§ Description of the task
Every line below that holds "from" must be copied.

(Collection entries)
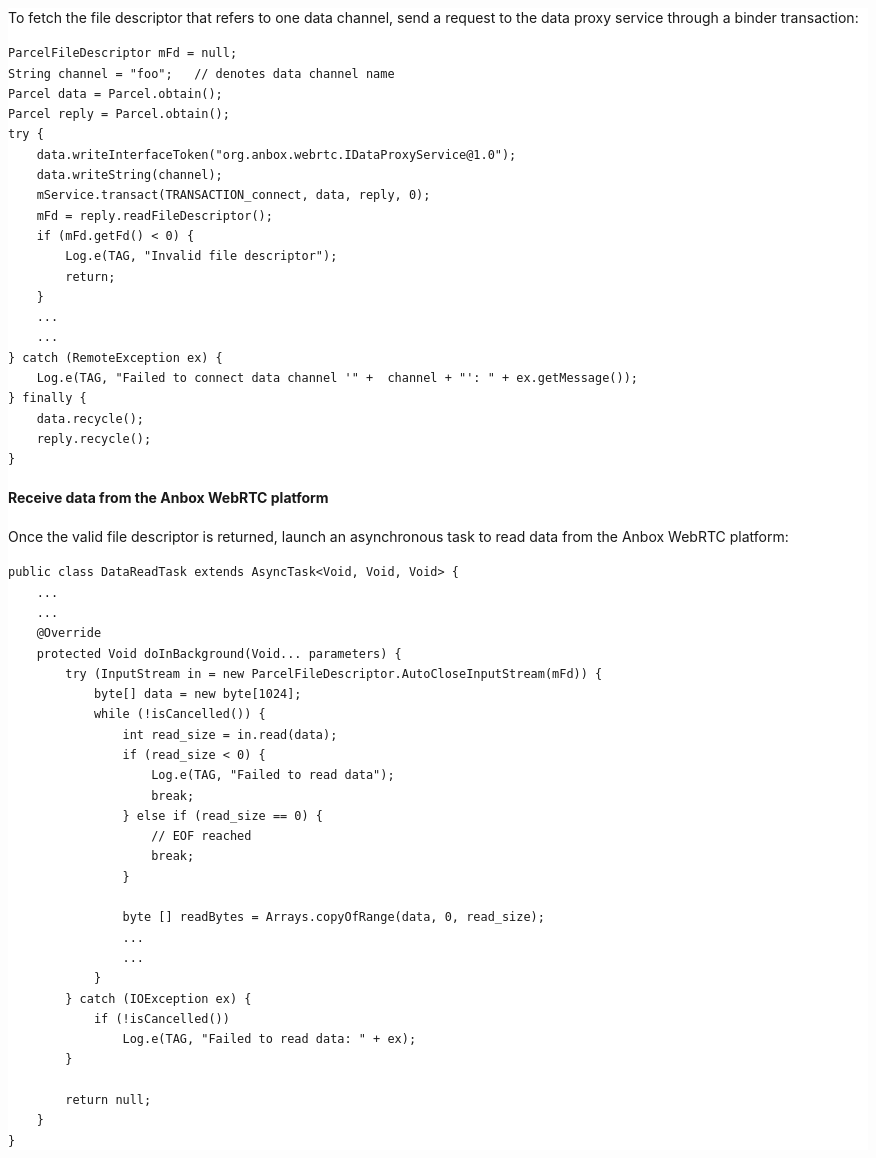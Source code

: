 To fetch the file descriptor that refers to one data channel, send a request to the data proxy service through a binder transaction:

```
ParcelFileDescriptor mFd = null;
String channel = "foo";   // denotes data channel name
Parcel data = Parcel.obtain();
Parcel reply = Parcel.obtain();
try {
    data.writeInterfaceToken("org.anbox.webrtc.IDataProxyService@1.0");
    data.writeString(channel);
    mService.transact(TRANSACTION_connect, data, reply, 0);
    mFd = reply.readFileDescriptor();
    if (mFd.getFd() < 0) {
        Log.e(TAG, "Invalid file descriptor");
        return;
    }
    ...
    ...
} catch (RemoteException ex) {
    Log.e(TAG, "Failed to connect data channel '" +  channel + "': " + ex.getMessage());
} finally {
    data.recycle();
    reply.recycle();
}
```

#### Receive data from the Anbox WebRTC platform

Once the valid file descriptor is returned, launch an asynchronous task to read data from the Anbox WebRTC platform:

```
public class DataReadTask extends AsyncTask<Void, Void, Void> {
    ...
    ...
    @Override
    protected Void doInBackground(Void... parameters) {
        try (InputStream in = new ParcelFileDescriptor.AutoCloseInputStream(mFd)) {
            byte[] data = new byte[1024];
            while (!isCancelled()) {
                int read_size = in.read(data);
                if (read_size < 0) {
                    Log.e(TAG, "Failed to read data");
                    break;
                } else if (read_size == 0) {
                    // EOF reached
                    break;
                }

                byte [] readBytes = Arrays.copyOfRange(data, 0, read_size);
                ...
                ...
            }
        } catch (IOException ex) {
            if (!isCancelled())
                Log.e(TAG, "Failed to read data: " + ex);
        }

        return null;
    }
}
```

§ Solved problem
#### Receive data from the Anbox WebRTC platform
Once the valid file descriptor is returned, launch an asynchronous task to read data from the Anbox WebRTC platform:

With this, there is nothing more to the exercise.